# Doing John Prine in a parking lot



## The Cack (Jan 17, 2012)

The parking lot of a former Piggly Wiggly!


----------



## Kim Chee (Jan 17, 2012)

If I were a poor man (and I am), I'd go spange a little just to keep you guys playing. Have fun!!!!


----------



## The Cack (Jan 17, 2012)

mmmmmmmichael said:


> If I were a poor man (and I am), I'd go spange a little just to keep you guys playing. Have fun!!!!


 
Awwwwww, may many mythical blowjobs be sent your way


----------



## absurdtoast (Jan 19, 2012)

woooooo!


----------



## The Cack (Jan 20, 2012)

any requests for the next few weeks?? 
Jaques Brel? GG Allin? Amebix?
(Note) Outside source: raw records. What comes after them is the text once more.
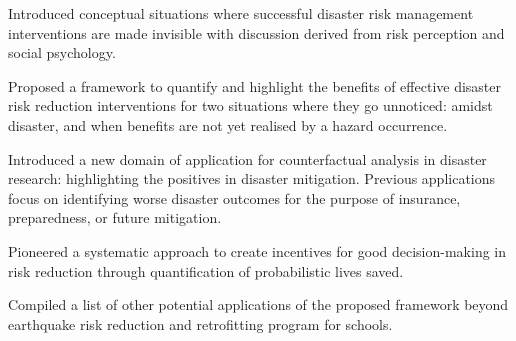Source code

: \begin{enumerate}
Introduced conceptual situations where successful disaster risk management interventions are made invisible with discussion derived from risk perception and social psychology.

Proposed a framework to quantify and highlight the benefits of effective disaster risk reduction interventions for two situations where they go unnoticed: amidst disaster, and when benefits are not yet realised by a hazard occurrence.

Introduced a new domain of application for counterfactual analysis in disaster research: highlighting the positives in disaster mitigation. Previous applications focus on identifying worse disaster outcomes for the purpose of insurance, preparedness, or future mitigation.

Pioneered a systematic approach to create incentives for good decision-making in risk reduction through quantification of probabilistic lives saved.

Compiled a list of other potential applications of the proposed framework beyond earthquake risk reduction and retrofitting program for schools.

\end{enumerate}

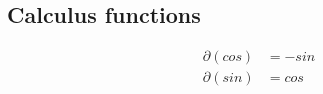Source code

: \documentclass[a4paper]{article}
\begin{document}
\subsection{Calculus functions}
\begin{equation*}
\begin{array}{ll}
\partial(cos) &= - sin \\
\partial(sin) &= cos \\
\end{array}
\end{equation*}





\end{document}
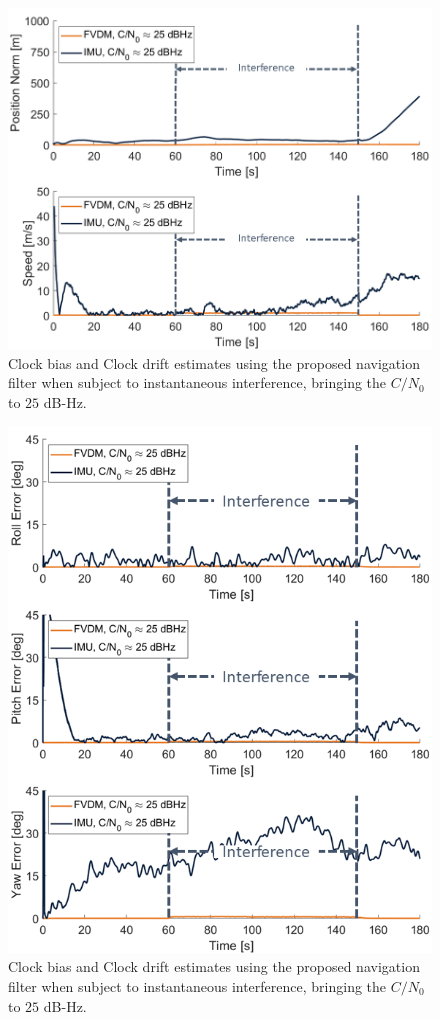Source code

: \documentclass[12pt]{report}
\begin{document}
\begin{figure}[!ht]
  \centering
  \includegraphics[width=0.75\linewidth]{Figures/Results/trajectoryfigure/Slide16.PNG}
  \caption{Clock bias and Clock drift estimates using the proposed navigation filter when subject to instantaneous interference, bringing the \(C/N_0\) to \(25\) dB-Hz.}\label{fig:PosVel25}
\end{figure}


\begin{figure}[!ht]
  \centering
  \includegraphics[width=0.75\linewidth]{Figures/Results/trajectoryfigure/Slide4.PNG}
  \caption{Clock bias and Clock drift estimates using the proposed navigation filter when subject to instantaneous interference, bringing the \(C/N_0\) to \(25\) dB-Hz.}\label{fig:Eul25}
\end{figure}
\end{document}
Vladimir Vysotsky??


----------



## bicycle (Jan 20, 2012)

vysotsky it will be , the song about horses. or banjoe po chornomoe tapi


----------



## The Cack (Jan 20, 2012)

cloudsreflectthesun said:


> vysotsky it will be , the song about horses. or banjoe po chornomoe tapi



Time to brush up on my Russian!


----------



## bicycle (Jan 21, 2012)

You know russian?


----------



## bicycle (Jan 21, 2012)

hell stupid question if you play vysotsky, you could play viktor tsoi too xD


----------



## bicycle (Jan 21, 2012)




----------



## The Cack (Jan 21, 2012)

I know a tiny bit of Lithuanian and Polish...


----------